[Saved entries]
━━━━━━━━━━━━━━━━

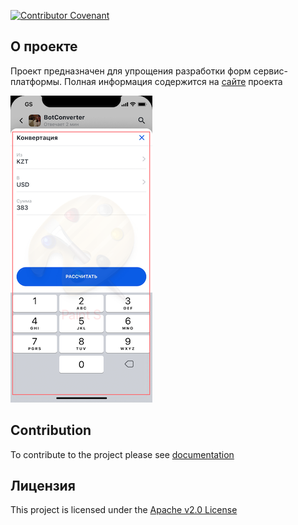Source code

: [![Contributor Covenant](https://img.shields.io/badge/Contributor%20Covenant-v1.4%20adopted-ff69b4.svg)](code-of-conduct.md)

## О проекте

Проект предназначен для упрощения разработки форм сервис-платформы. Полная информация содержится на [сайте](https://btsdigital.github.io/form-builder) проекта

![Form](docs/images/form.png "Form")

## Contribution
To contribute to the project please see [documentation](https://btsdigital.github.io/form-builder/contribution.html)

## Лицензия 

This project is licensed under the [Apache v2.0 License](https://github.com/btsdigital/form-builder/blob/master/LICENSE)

━━━━━━━━━━━━━━━━

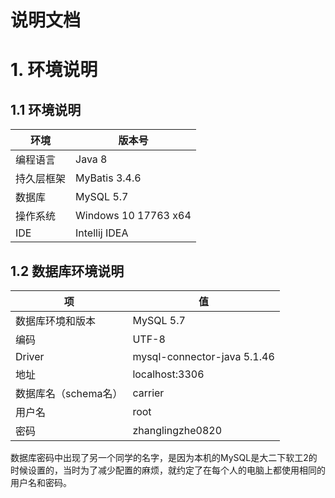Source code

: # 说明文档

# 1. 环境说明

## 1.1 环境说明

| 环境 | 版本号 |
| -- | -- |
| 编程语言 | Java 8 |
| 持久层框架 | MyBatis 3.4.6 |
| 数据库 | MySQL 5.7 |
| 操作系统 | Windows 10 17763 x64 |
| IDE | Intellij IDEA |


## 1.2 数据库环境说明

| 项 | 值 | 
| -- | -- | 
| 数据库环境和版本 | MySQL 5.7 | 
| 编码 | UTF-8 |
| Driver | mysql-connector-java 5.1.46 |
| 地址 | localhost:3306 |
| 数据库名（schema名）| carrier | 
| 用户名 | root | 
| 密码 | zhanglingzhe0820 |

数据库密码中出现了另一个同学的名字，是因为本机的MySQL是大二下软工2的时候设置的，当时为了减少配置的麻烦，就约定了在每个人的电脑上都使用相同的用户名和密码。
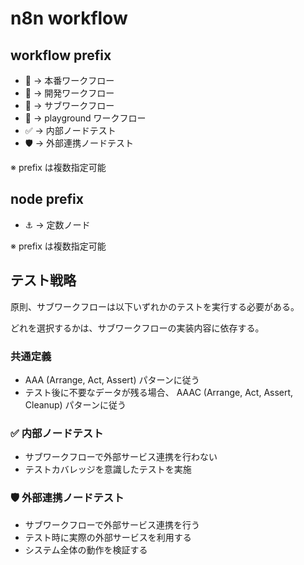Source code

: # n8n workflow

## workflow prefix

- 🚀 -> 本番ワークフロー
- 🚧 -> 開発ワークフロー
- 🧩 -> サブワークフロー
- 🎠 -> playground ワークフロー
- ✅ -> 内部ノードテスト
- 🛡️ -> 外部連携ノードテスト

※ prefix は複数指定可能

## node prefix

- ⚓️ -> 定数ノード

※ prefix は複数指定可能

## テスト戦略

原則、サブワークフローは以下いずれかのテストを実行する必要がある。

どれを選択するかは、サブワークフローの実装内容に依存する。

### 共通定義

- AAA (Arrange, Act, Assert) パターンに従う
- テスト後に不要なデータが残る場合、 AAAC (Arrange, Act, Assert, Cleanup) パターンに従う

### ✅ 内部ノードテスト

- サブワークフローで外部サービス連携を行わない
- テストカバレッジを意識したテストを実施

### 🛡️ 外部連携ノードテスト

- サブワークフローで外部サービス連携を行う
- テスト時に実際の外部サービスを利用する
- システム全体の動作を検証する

━━━━━━━━━━━━━━━━

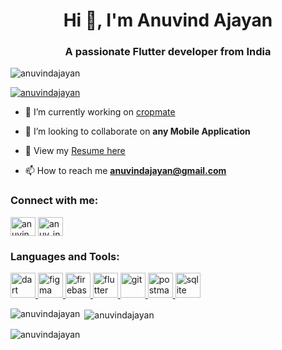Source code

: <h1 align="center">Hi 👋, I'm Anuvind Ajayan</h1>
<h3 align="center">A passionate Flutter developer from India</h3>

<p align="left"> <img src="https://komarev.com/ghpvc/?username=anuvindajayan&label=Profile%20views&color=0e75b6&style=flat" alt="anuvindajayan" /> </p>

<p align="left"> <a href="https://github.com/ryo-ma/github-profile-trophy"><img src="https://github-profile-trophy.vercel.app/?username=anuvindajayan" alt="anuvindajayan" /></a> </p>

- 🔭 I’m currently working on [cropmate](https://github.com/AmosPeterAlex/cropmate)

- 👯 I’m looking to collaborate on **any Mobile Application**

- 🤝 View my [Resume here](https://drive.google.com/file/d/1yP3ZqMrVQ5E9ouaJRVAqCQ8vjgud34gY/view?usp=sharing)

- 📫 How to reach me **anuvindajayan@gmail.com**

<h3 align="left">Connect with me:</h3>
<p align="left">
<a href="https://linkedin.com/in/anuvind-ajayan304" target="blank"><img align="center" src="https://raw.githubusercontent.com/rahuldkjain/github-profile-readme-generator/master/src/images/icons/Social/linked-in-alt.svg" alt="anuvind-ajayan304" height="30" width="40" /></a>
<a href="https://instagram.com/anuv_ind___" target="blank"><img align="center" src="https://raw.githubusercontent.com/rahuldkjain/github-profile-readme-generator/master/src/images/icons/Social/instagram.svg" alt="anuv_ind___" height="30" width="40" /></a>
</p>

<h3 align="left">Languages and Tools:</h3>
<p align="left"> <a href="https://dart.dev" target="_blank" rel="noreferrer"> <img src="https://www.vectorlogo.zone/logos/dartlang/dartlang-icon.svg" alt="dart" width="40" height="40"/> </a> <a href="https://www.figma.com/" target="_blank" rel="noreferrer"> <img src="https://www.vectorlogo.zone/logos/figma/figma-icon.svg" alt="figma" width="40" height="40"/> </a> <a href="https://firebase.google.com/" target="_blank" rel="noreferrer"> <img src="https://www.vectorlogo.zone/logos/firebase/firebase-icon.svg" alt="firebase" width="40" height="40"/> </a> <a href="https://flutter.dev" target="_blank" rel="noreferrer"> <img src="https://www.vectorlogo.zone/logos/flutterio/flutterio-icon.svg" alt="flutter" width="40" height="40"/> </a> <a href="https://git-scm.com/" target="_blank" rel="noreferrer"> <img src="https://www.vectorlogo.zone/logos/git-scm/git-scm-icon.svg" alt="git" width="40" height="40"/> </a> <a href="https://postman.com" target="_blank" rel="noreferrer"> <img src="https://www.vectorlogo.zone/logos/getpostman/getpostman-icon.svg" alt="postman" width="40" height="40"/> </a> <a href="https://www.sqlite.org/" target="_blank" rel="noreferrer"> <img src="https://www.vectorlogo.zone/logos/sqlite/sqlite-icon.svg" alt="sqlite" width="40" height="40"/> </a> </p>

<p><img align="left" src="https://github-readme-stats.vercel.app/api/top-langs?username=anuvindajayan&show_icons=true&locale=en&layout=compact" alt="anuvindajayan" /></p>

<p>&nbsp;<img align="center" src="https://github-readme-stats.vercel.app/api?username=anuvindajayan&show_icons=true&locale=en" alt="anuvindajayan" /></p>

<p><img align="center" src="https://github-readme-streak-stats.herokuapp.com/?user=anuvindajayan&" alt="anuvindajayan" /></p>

━━━━━━━━━━━━━━━━

**Prompt**
Which of the lines above carry the string "true"? Pick them out and copy them.

**Output for this exercise**
<p><img align="left" src="https://github-readme-stats.vercel.app/api/top-langs?username=anuvindajayan&show_icons=true&locale=en&layout=compact" alt="anuvindajayan" /></p>
<p>&nbsp;<img align="center" src="https://github-readme-stats.vercel.app/api?username=anuvindajayan&show_icons=true&locale=en" alt="anuvindajayan" /></p>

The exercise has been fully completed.